GOAL OF THE EXERCISE.
Each line below from the one containing "- [BUGFIX] Added" through the one containing "- [FEATURE] Added options / global config" is to be given again exactly, and no line outside that span.

ENTRIES SUPPLIED.
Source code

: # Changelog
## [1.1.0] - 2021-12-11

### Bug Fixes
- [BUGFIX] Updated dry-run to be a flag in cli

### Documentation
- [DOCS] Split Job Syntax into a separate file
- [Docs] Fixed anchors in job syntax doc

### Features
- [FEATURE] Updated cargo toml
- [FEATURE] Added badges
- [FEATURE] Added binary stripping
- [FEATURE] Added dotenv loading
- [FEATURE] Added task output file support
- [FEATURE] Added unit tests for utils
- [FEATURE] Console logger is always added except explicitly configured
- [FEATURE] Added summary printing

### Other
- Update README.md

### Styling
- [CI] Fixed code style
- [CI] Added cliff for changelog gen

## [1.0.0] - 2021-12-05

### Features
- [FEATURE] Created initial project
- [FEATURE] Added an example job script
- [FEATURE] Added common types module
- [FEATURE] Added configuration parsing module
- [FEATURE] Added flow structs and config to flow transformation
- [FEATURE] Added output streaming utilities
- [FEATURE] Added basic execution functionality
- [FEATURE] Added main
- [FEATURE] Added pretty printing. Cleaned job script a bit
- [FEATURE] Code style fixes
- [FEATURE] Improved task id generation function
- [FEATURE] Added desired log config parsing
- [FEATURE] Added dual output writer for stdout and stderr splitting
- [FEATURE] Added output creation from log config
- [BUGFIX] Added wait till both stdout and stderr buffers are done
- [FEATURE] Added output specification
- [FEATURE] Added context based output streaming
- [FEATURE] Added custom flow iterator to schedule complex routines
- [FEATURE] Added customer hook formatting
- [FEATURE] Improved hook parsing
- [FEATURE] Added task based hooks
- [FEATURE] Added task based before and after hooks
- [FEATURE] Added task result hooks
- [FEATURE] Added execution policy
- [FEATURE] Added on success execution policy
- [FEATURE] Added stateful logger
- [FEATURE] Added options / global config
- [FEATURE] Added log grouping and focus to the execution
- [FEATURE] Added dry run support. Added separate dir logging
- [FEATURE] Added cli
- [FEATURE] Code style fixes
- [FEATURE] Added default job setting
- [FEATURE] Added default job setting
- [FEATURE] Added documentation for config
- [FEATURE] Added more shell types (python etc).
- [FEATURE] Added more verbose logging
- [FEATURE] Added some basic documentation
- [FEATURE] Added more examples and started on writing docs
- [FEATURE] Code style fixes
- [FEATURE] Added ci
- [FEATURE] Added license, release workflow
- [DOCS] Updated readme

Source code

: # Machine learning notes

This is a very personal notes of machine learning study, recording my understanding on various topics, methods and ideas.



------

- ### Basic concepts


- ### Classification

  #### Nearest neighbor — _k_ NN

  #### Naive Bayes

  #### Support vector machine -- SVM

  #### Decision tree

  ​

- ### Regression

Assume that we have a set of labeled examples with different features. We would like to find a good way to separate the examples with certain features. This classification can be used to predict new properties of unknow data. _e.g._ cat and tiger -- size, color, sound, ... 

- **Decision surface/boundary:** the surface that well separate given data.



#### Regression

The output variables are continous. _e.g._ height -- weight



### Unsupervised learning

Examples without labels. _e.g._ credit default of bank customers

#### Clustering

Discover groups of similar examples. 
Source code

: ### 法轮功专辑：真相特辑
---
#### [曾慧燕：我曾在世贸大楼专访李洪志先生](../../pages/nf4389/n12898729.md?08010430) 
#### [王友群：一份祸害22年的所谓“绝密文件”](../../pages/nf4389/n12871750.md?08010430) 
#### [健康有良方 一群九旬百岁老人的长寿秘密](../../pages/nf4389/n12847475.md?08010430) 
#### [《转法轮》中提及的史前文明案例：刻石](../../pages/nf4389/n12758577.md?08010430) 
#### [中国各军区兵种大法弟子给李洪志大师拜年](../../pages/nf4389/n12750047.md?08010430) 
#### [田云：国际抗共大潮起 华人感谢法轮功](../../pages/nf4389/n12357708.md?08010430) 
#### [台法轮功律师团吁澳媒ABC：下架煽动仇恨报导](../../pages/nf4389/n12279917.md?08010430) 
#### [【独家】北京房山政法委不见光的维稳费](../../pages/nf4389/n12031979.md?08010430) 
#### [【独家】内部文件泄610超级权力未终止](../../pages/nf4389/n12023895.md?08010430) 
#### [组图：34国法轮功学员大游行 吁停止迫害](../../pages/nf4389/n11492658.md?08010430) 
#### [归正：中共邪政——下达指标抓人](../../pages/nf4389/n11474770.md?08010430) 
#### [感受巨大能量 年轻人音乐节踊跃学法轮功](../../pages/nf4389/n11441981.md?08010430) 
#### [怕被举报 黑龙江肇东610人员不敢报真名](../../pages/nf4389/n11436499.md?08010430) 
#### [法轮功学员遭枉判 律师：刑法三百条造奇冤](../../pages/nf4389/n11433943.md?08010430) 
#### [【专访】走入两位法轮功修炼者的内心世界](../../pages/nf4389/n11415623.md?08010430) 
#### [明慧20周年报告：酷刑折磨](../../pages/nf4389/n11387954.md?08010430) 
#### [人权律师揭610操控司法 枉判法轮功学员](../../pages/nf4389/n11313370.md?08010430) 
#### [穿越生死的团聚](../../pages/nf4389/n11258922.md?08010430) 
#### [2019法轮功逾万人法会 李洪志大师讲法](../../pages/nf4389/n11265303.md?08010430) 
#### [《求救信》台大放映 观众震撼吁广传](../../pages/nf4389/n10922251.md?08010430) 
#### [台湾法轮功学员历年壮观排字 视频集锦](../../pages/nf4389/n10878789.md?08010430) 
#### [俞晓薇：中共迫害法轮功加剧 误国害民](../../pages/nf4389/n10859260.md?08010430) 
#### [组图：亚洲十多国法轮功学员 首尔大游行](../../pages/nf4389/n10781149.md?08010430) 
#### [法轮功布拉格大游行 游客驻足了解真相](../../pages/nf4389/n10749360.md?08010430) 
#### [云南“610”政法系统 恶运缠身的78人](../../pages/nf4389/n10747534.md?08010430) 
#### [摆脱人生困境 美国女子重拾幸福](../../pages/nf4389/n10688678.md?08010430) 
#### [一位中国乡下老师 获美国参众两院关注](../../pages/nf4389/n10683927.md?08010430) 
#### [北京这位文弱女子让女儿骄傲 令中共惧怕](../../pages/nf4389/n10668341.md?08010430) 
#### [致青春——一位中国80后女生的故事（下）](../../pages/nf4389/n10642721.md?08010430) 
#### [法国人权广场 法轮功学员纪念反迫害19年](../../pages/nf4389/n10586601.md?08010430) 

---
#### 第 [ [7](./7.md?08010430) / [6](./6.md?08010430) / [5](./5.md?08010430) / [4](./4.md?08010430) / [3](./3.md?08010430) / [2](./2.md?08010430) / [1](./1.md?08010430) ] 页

...

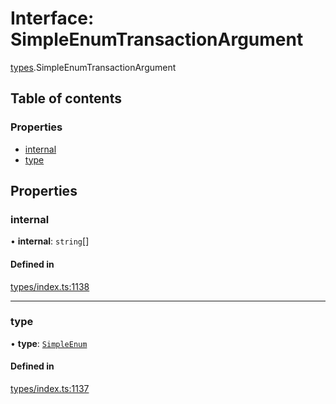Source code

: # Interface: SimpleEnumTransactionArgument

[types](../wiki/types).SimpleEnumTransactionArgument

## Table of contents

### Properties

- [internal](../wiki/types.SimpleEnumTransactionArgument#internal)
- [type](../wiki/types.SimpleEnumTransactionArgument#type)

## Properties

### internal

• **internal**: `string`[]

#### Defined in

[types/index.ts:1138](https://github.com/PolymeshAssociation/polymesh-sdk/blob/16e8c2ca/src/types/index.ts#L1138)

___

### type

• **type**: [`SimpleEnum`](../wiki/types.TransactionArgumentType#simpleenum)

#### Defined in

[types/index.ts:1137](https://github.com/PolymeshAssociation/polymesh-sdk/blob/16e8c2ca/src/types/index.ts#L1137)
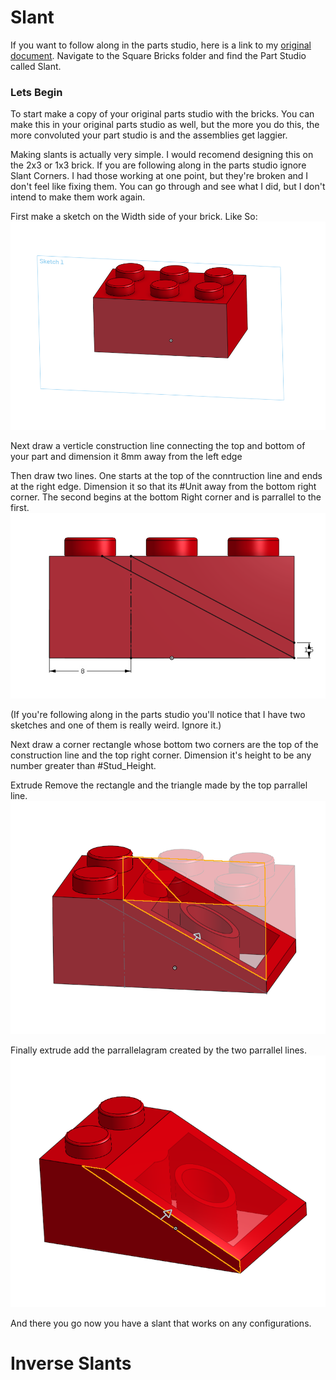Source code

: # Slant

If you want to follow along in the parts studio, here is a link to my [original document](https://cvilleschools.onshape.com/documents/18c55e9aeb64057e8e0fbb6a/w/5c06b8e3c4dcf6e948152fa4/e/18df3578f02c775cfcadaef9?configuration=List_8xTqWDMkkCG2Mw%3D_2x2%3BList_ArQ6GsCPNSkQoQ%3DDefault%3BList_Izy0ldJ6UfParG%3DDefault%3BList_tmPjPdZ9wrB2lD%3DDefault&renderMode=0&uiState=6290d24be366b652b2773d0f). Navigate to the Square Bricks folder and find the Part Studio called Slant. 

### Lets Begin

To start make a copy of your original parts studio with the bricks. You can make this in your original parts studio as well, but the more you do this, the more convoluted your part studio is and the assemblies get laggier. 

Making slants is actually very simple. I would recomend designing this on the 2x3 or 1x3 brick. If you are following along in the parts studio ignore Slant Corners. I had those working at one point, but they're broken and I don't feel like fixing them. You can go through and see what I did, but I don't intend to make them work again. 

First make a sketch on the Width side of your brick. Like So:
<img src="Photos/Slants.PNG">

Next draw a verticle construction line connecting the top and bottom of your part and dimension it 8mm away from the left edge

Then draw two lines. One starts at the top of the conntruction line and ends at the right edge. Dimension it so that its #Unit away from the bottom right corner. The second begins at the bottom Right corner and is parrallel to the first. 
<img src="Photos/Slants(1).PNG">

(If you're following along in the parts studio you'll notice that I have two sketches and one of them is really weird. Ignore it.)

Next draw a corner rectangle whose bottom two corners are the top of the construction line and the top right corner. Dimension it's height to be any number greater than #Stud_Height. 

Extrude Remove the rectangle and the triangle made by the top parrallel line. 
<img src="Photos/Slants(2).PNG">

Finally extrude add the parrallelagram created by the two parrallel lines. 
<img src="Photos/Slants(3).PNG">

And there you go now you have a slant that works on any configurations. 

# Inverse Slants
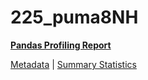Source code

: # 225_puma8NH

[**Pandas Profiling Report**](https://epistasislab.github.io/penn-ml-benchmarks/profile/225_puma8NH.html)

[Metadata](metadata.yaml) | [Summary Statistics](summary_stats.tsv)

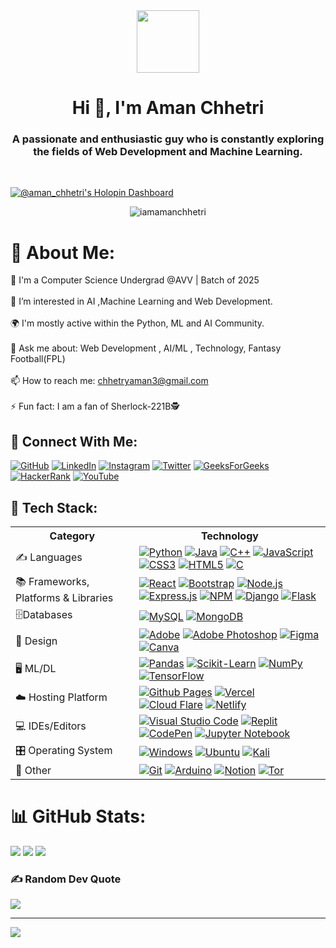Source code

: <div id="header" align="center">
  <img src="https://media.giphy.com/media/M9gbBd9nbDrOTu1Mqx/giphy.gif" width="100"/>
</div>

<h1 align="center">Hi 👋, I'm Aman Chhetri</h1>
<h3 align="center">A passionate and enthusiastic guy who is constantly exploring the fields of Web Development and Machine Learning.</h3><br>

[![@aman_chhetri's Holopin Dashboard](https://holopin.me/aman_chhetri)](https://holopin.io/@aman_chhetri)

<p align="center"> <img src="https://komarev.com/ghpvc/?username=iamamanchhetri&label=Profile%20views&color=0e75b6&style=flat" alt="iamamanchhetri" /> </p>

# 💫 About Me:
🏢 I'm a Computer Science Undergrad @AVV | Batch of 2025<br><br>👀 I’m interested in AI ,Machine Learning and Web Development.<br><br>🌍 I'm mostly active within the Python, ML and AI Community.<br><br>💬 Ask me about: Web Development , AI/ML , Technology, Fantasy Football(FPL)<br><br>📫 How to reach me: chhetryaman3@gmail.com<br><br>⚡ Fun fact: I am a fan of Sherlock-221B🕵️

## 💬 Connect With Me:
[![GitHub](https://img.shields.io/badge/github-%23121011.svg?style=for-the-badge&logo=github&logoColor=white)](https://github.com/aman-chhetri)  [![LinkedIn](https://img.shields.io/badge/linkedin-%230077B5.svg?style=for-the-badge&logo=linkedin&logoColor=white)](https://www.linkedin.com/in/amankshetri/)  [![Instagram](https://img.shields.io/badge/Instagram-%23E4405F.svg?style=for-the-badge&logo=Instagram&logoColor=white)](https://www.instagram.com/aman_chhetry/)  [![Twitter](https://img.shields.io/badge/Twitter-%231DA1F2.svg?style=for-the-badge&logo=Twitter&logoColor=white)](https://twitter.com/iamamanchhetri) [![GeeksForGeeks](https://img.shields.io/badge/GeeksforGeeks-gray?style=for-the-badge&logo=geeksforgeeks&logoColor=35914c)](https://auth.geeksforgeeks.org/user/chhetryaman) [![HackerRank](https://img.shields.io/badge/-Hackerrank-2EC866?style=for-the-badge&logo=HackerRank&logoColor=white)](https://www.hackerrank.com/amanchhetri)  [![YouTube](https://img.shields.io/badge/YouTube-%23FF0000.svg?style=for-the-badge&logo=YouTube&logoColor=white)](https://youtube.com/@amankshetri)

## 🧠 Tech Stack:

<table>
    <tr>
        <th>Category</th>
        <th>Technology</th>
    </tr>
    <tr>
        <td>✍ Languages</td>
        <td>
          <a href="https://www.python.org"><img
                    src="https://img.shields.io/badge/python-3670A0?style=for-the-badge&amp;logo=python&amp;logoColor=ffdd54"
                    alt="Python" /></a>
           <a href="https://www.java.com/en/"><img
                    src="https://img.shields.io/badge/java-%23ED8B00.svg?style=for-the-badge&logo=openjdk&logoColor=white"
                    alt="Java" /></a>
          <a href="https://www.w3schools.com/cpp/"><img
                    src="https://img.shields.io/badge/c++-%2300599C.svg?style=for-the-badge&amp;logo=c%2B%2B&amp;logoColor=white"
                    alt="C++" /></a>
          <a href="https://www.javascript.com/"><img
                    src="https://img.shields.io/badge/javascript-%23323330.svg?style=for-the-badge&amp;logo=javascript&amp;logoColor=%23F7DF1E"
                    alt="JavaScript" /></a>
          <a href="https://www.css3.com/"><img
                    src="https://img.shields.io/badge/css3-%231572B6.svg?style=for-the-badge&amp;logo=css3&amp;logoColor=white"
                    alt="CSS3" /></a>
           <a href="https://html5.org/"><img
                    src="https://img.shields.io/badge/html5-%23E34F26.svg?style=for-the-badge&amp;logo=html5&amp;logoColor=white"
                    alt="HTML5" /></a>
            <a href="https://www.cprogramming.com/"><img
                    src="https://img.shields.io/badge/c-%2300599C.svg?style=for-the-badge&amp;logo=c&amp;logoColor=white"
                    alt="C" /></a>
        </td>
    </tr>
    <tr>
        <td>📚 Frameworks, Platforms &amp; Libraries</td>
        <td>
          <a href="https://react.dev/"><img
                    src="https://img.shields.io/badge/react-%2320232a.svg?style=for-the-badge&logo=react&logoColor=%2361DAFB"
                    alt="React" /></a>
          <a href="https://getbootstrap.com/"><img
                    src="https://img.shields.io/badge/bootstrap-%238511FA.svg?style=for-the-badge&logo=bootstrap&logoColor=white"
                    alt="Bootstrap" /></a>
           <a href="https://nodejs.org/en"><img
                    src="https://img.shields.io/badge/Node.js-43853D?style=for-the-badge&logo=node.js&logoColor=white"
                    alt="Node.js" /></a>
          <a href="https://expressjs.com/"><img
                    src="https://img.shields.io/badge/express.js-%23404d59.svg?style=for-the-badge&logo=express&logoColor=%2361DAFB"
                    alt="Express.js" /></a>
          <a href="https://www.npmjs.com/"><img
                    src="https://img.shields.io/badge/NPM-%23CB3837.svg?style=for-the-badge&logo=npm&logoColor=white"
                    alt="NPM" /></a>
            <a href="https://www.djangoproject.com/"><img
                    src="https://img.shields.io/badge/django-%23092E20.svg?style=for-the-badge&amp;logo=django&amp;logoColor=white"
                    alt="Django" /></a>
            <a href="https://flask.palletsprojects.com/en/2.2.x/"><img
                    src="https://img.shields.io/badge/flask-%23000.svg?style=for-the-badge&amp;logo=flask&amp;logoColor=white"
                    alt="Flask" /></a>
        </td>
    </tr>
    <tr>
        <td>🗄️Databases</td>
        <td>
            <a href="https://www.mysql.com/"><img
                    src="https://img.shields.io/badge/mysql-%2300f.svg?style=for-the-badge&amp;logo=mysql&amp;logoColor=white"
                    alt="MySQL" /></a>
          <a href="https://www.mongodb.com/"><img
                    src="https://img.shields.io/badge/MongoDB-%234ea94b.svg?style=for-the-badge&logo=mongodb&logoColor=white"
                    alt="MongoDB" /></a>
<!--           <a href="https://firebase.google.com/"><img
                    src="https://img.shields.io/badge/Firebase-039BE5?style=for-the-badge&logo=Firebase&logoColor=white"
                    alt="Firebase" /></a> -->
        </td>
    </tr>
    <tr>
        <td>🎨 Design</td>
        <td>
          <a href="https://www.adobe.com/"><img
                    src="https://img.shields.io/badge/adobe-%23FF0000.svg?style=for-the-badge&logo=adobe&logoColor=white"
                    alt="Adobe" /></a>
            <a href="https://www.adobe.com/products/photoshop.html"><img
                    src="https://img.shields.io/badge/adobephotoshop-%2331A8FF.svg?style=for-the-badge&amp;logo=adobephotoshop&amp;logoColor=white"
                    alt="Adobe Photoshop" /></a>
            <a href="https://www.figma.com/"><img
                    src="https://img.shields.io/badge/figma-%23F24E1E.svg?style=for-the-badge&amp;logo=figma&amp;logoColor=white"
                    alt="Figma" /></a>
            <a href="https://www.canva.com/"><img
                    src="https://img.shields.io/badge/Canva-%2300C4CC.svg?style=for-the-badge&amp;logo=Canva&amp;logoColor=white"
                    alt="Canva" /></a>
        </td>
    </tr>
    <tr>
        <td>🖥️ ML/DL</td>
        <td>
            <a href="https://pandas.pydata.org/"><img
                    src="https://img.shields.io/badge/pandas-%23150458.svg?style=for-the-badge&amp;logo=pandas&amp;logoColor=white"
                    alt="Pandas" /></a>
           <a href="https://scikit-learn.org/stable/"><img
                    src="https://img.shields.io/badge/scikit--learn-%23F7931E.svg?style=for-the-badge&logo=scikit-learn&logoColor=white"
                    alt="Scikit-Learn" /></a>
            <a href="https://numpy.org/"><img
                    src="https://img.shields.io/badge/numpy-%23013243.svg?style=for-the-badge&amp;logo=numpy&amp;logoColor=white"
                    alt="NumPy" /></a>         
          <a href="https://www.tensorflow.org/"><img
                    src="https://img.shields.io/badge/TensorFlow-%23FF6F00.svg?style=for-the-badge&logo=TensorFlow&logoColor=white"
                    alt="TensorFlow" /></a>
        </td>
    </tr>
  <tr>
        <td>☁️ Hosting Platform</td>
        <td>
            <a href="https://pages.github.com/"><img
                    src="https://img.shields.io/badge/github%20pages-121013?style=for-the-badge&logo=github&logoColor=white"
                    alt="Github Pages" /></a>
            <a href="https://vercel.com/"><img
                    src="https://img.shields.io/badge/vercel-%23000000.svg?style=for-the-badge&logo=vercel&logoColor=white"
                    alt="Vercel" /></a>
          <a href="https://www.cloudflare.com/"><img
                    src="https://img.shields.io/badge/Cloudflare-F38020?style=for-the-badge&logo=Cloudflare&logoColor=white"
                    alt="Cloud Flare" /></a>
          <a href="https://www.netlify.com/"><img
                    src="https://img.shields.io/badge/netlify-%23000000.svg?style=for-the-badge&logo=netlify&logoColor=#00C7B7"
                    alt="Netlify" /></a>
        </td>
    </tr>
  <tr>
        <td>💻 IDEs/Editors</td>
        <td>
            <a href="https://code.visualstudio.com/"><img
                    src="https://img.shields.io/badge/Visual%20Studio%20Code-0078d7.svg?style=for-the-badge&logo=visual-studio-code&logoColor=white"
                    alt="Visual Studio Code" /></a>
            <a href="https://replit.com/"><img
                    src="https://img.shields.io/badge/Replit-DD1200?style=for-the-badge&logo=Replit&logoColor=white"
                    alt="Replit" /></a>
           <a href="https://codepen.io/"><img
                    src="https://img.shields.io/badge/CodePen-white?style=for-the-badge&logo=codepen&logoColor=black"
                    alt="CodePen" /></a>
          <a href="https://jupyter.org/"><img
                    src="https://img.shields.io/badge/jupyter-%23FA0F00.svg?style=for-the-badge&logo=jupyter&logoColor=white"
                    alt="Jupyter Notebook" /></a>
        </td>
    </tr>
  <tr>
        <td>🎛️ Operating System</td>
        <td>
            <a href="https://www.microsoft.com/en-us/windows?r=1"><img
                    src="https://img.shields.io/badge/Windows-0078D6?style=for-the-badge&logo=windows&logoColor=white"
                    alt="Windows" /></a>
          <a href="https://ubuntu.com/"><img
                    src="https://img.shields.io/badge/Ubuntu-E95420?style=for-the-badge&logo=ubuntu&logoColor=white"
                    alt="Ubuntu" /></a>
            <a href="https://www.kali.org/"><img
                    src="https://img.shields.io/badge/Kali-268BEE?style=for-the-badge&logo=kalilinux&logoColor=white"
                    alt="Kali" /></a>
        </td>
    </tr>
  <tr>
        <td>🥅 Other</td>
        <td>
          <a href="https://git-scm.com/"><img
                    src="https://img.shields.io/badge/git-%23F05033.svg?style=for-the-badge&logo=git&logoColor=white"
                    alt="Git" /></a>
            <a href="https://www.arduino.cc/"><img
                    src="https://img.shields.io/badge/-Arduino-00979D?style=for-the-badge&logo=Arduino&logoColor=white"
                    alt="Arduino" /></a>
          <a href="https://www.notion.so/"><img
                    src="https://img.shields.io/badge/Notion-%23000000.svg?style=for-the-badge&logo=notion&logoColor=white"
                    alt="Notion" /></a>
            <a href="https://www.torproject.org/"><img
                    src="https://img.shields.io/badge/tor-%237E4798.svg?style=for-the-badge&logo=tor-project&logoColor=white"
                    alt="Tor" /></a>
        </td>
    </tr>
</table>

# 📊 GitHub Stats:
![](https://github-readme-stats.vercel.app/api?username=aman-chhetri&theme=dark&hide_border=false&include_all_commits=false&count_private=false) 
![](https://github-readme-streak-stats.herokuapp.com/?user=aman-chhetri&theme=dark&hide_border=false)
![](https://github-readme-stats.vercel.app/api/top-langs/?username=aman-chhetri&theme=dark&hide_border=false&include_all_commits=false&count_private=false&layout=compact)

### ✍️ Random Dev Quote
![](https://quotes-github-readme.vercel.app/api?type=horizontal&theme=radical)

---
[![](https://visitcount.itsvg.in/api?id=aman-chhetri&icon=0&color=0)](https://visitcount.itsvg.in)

RESPONSE.
- [BUGFIX] Added wait till both stdout and stderr buffers are done
- [FEATURE] Added output specification
- [FEATURE] Added context based output streaming
- [FEATURE] Added custom flow iterator to schedule complex routines
- [FEATURE] Added customer hook formatting
- [FEATURE] Improved hook parsing
- [FEATURE] Added task based hooks
- [FEATURE] Added task based before and after hooks
- [FEATURE] Added task result hooks
- [FEATURE] Added execution policy
- [FEATURE] Added on success execution policy
- [FEATURE] Added stateful logger
- [FEATURE] Added options / global config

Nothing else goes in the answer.